Pretty sure it's the old Hunk Lee, I've had great luck with their batteries. 
These batteries Ship from New Jersey

If you're like a lot of us on here, you've bought too many crap batteries and have plenty of cheap battery bags laying around, if not: https://www.aliexpress.com/i/4000044175196.html?spm=2114.12057483.0.0.4fe03502cLD8q6


----------



## xcandrew (Dec 30, 2007)

I recently got a two-cell battery pack from fasttech. They have a 4-cell pack as well, probably linked from the two-cell listing. I don't know if it's the same battery pack that someone reviewed in this forum about a year ago as decent for the money, but the plastic shell looks the same. Inexpensive, but fasttech took their sweet time mailing it. (The quoted capacity is obviously nonsense... I just ignored that part.)

https://www.fasttech.com/p/9638360


----------



## seamarsh (Mar 5, 2012)

seamarsh said:


> Thanks, Do you get decent runtime with gemini and this battery.. its 3200 vs 5400 of the standard battery... my rides are under 2 hrs


Thanks, bought the one from first link.. ill post back after I receive it.


----------



## Ivan87 (Oct 30, 2012)

these have been very good

http://kaidomain.com/S024751-KBP-18...n-Battery-Pack-with-10cm-Cable?search=3500mah


----------



## lemke (Feb 13, 2015)

Yep, second the "kaidomain" battery packs. They use Panasonic cells, and are inexpensive. I have 2 packs for my Gloworm lights that are going on 5 years now.


----------



## seamarsh (Mar 5, 2012)

bme107 said:


> I've bought from this seller 3x over the course of 4 years. Use them with both Gemini and Gloworm light heads.
> https://www.ebay.com/itm/Pana-sonic...on-battery-for-Bike-Light-2S1P-U/221320143805
> They also make 4 and 6 cell packs if that's what you need. No fancy case though so you'll have to devise something yourself.


First ride with this battery pack you linked and unfortunately it sucks! Lol only made it 1hr 10 minutes on low for 75% of ride...bummer.. would steer clear of this for Gemini duo


----------



## patski (Dec 12, 2005)

seamarsh said:


> bme107 said:
> 
> 
> > I've bought from this seller 3x over the course of 4 years. Use them with both Gemini and Gloworm light heads.
> ...


That's a bummer, I get 2ish hrs with that battery(bought in '17) on my Gloworm XS. Hopefully you bought from the new jersey shipper so it's an easy return.


----------



## Cat-man-do (May 16, 2004)

seamarsh said:


> First ride with this battery pack you linked and unfortunately it sucks! Lol only made it 1hr 10 minutes on low for 75% of ride...bummer.. would steer clear of this for Gemini duo


You're the first person posting on this forum that has bought a Hunk lee battery that has had problems. ( I own a 2 cell HLee battery and it is still going strong after many years ). Could be you just got a bad one. A two cell with good Panasonic 3400mAh cells should run several hours if being run on a low ( < or ~ 200 lumen ) mode. If I were you I'd contact him through his web store and see if you can return and get a replacement.

To be fair though I have to admit that I've never put the HL 2 cell I own to an extended run time test. I only use mine for momentary High beam duties used in combo with my Gemini Duo. When I get a chance I'll set my Duo on low and see if it runs more than three hours. Not sure what my low setting is because I programmed mine years ago so likely it's more than 200 lumen.


----------



## bme107 (Jul 23, 2008)

Yes I think you guys are right, was HunkLee and now a new seller name. Hadn’t noticed that when I posted. I’ve got that 2s pack on permanent watch so I can find whatever I’m looking for in their store. 
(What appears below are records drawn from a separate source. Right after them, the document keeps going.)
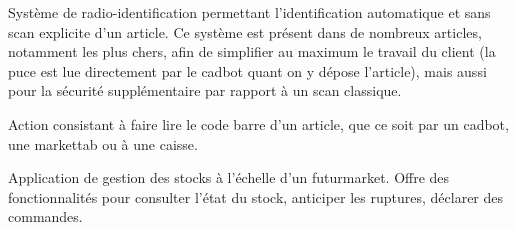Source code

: Système de radio-identification permettant l'identification automatique et sans scan explicite d'un article.
Ce système est présent dans de nombreux articles, notamment les plus chers, afin de simplifier au maximum le travail du client (la puce est lue directement par le cadbot quant on y dépose l'article), mais aussi pour la sécurité supplémentaire par rapport à un scan classique.

Action consistant à faire lire le code barre d'un article, que ce soit par un cadbot, une markettab ou à une caisse.

Application de gestion des stocks à l'échelle d'un futurmarket.
Offre des fonctionnalités pour consulter l'état du stock, anticiper les ruptures, déclarer des commandes.
\par %
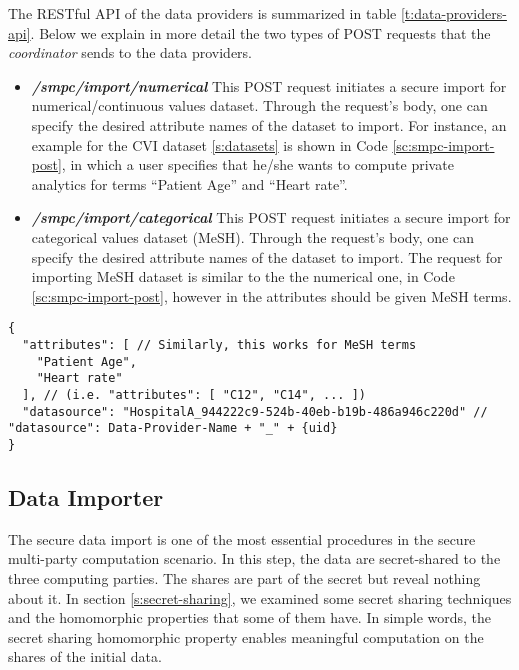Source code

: The RESTful API of the data providers is summarized in table \ref{t:data-providers-api}.
Below we explain in more detail the two types of POST requests that the \textit{coordinator} sends to the data providers.

\begin{itemize}
\item \textbf{\textit{/smpc/import/numerical}}
This POST request initiates a secure import for numerical/continuous values dataset.
Through the request's body, one can specify the desired attribute names of the dataset to import.
For instance, an example for the CVI dataset \ref{s:datasets} is shown in Code \ref{sc:smpc-import-post}, in which a user specifies that he/she wants to compute private analytics for terms ``Patient Age'' and ``Heart rate''.

\item \textbf{\textit{/smpc/import/categorical}}
This POST request initiates a secure import for categorical values dataset (MeSH).
Through the request's body, one can specify the desired attribute names of the dataset to import.
The request for importing MeSH dataset is similar to the the numerical one, in Code \ref{sc:smpc-import-post}, however in the attributes should be given MeSH terms.

\end{itemize}

{
\begin{verbatim}
{
  "attributes": [ // Similarly, this works for MeSH terms
    "Patient Age",
    "Heart rate"
  ], // (i.e. "attributes": [ "C12", "C14", ... ])
  "datasource": "HospitalA_944222c9-524b-40eb-b19b-486a946c220d" // "datasource": Data-Provider-Name + "_" + {uid}
}
\end{verbatim}
\label{sc:smpc-import-post}
}



\subsection{Data Importer}\label{ss:data-providers-importer}
The secure data import is one of the most essential procedures in the secure multi-party computation scenario.
In this step, the data are secret-shared to the three computing parties.
The shares are part of the secret but reveal nothing about it.
In section \ref{s:secret-sharing}, we examined some secret sharing techniques and the homomorphic properties that some of them have.
In simple words, the secret sharing homomorphic property enables meaningful computation on the shares of the initial data.

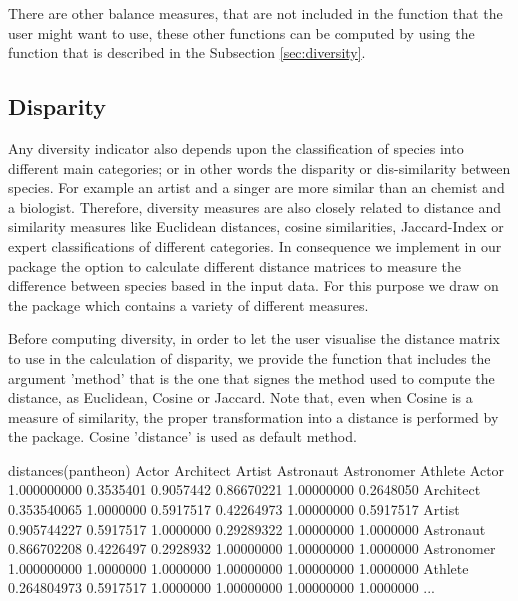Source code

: There are other balance measures, that are not included in the function  that the user might want to use, these other functions can be computed by using the function  that is described in the Subsection \ref{sec:diversity}.


\subsection{Disparity}
Any diversity indicator also depends upon the classification of species into different main categories; or in other words the disparity or dis-similarity between species. For example an artist and a singer are more similar than an chemist and a biologist. Therefore, diversity measures are also closely related to distance and similarity measures like Euclidean distances, cosine similarities, Jaccard-Index or expert classifications of different categories. In consequence we implement in our package the option to calculate different distance matrices to measure the difference between species based in the input data. For this purpose we draw on the package  which contains a variety of different measures. 

Before computing diversity, in order to let the user visualise the distance matrix to use in the calculation of disparity, we provide the function  that includes the argument 'method' that is the one that signes the method used to compute the distance, as Euclidean, Cosine or Jaccard. Note that, even when Cosine is a measure of similarity, the proper transformation into a distance is performed by the  package. Cosine 'distance' is used as default method.

\begin{example}
 distances(pantheon)
                          Actor Architect    Artist  Astronaut Astronomer   Athlete
Actor               1.000000000 0.3535401 0.9057442 0.86670221 1.00000000 0.2648050
Architect           0.353540065 1.0000000 0.5917517 0.42264973 1.00000000 0.5917517
Artist              0.905744227 0.5917517 1.0000000 0.29289322 1.00000000 1.0000000
Astronaut           0.866702208 0.4226497 0.2928932 1.00000000 1.00000000 1.0000000
Astronomer          1.000000000 1.0000000 1.0000000 1.00000000 1.00000000 1.0000000
Athlete             0.264804973 0.5917517 1.0000000 1.00000000 1.00000000 1.0000000
...
\end{example}

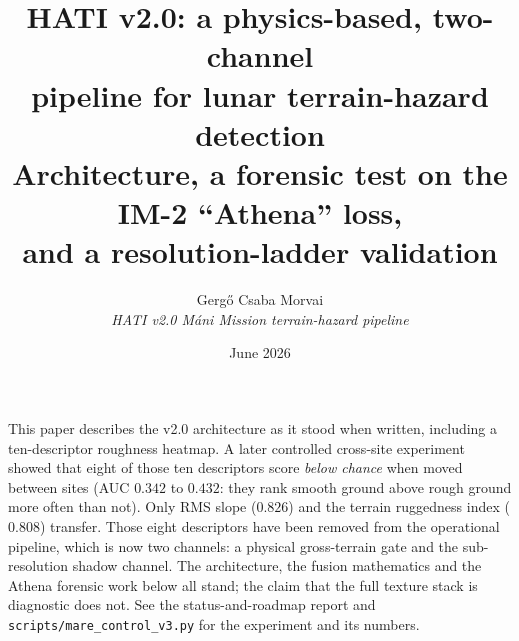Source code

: \documentclass[11pt]{article}
\title{\sffamily\bfseries\color{hatiblue}\LARGE HATI v2.0: a physics-based, two-channel\\ pipeline for lunar terrain-hazard detection\\[4pt]
\Large\mdseries Architecture, a forensic test on the IM-2 ``Athena'' loss,\\ and a resolution-ladder validation}
\author{\large Gergő Csaba Morvai\\[2pt]
\normalsize\itshape HATI v2.0 \textendash{} M\'ani Mission terrain-hazard pipeline}
\date{\normalsize June 2026}
\begin{document}
\maketitle

\begin{tcolorbox}[colback=limitbg,colframe=limitframe,boxrule=0.9pt,arc=2pt,
  left=8pt,right=8pt,top=6pt,bottom=6pt,fonttitle=\bfseries\sffamily\small,
  coltitle=limitframe,attach boxed title to top left={xshift=8pt,yshift=-7pt},
  boxed title style={colback=limitbg,colframe=limitframe,boxrule=0.4pt,arc=1pt},
  title={Superseded in part, June 2026}]
\small
This paper describes the v2.0 architecture as it stood when written, including a ten-descriptor
roughness heatmap. A later controlled cross-site experiment showed that eight of those ten
descriptors score \emph{below chance} when moved between sites (AUC $0.342$ to $0.432$: they rank
smooth ground above rough ground more often than not). Only RMS slope ($0.826$) and the terrain
ruggedness index ($0.808$) transfer. Those eight descriptors have been removed from the
operational pipeline, which is now two channels: a physical gross-terrain gate and the
sub-resolution shadow channel. The architecture, the fusion mathematics and the Athena forensic
work below all stand; the claim that the full texture stack is diagnostic does not. See the
status-and-roadmap report and \texttt{scripts/mare\_control\_v3.py} for the experiment and its
numbers.
\end{tcolorbox}
\medskip
\end{document}
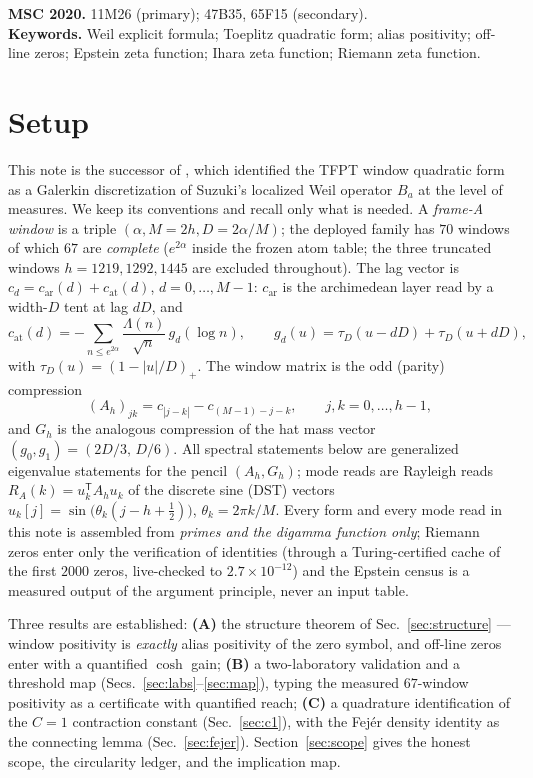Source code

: \documentclass[11pt,a4paper]{article}
\theoremstyle{remark}
\newcommand{\Lam}{\Lambda}
\begin{document}
\medskip
\noindent\textbf{MSC 2020.} 11M26 (primary); 47B35, 65F15 (secondary).\\
\textbf{Keywords.} Weil explicit formula; Toeplitz quadratic form;
alias positivity; off-line zeros; Epstein zeta function; Ihara zeta
function; Riemann zeta function.

\section{Setup}\label{sec:setup}

This note is the successor of \cite{HamW1}, which identified the TFPT
window quadratic form as a Galerkin discretization of Suzuki's localized
Weil operator $B_a$ \cite{Suz26} at the level of measures.  We keep its
conventions and recall only what is needed.  A \emph{frame-A window} is a
triple $(\alpha, M=2h, D=2\alpha/M)$; the deployed family has $70$
windows of which $67$ are \emph{complete} ($e^{2\alpha}$ inside the
frozen atom table; the three truncated windows $h=1219,1292,1445$ are
excluded throughout).  The lag vector is $c_d=c_{\mathrm{ar}}(d)+
c_{\mathrm{at}}(d)$, $d=0,\dots,M-1$: $c_{\mathrm{ar}}$ is the
archimedean layer read by a width-$D$ tent at lag $dD$, and
\begin{equation}\label{eq:cat}
c_{\mathrm{at}}(d)=-\sum_{n\le e^{2\alpha}}\frac{\Lam(n)}{\sqrt n}\,
g_d(\log n),\qquad
g_d(u)=\tau_D(u-dD)+\tau_D(u+dD),
\end{equation}
with $\tau_D(u)=(1-|u|/D)_+$.  The window matrix is the odd (parity)
compression
\begin{equation}\label{eq:window}
(A_h)_{jk}=c_{|j-k|}-c_{(M-1)-j-k},\qquad j,k=0,\dots,h-1,
\end{equation}
and $G_h$ is the analogous compression of the hat mass vector
$(g_0,g_1)=(2D/3,\,D/6)$.  All spectral statements below are generalized
eigenvalue statements for the pencil $(A_h,G_h)$; mode reads are
Rayleigh reads $R_A(k)=u_k^{\mathsf T}A_hu_k$ of the discrete sine
(DST) vectors $u_k[j]=\sin\bigl(\theta_k(j-h+\tfrac12)\bigr)$,
$\theta_k=2\pi k/M$.  Every form and every mode read in this note is
assembled from \emph{primes and the digamma function only}; Riemann
zeros enter only the verification of identities (through a
Turing-certified cache of the first $2000$ zeros, live-checked to
$2.7\times10^{-12}$) and the Epstein census is a measured output of the
argument principle, never an input table.

Three results are established: \textbf{(A)} the structure theorem of
Sec.~\ref{sec:structure} --- window positivity is \emph{exactly} alias
positivity of the zero symbol, and off-line zeros enter with a
quantified $\cosh$ gain; \textbf{(B)} a two-laboratory validation and a
threshold map (Secs.~\ref{sec:labs}--\ref{sec:map}), typing the
measured $67$-window positivity as a certificate with quantified
reach; \textbf{(C)} a quadrature identification of the $C=1$
contraction constant (Sec.~\ref{sec:c1}), with the Fej\'er density
identity as the connecting lemma (Sec.~\ref{sec:fejer}).
Section~\ref{sec:scope} gives the honest scope, the circularity
ledger, and the implication map.
\end{document}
Sorry it didn’t work out. I’ve bought 2,4,6 cells packs from them depending on what application was needed. Sounds like other’s have too with success. 

My oldest is probably 4 years old and newest 2 yrs. I don’t recall the mAh of each but they are lasting about the same as they always have. 

Had you made sure it was topped off with a charge or did you run it straight out of the box?


----------



## MRMOLE (May 31, 2011)

I did a runtime test (indoors cooled with a large fan) on my older 1100 Duo last night with that exact battery (less than 1 yr. old) and got 1:55 run at 100% power. I also checked the current draw which showed 1.75A so battery capacity seems OK. Current draw readings for the OP's Duo should be similar so should last longer than 1:10. It could be the battery is not fully charged for some reason but more likely there's just something wrong with the battery IMO.
Mole


----------



## Davide (Jan 29, 2004)

MRMOLE said:


> I did a runtime test (indoors cooled with a large fan) on my older 1100 Duo last night with that exact battery (less than 1 yr. old) and got 1:55 run at 100% power. I also checked the current draw which showed 1.75A so battery capacity seems OK. Current draw readings for the OP's Duo should be similar so should last longer than 1:10. It could be the battery is not fully charged for some reason but more likely there's just something wrong with the battery IMO.
> Mole


Which battery are you referring to? (there are a few in the thread).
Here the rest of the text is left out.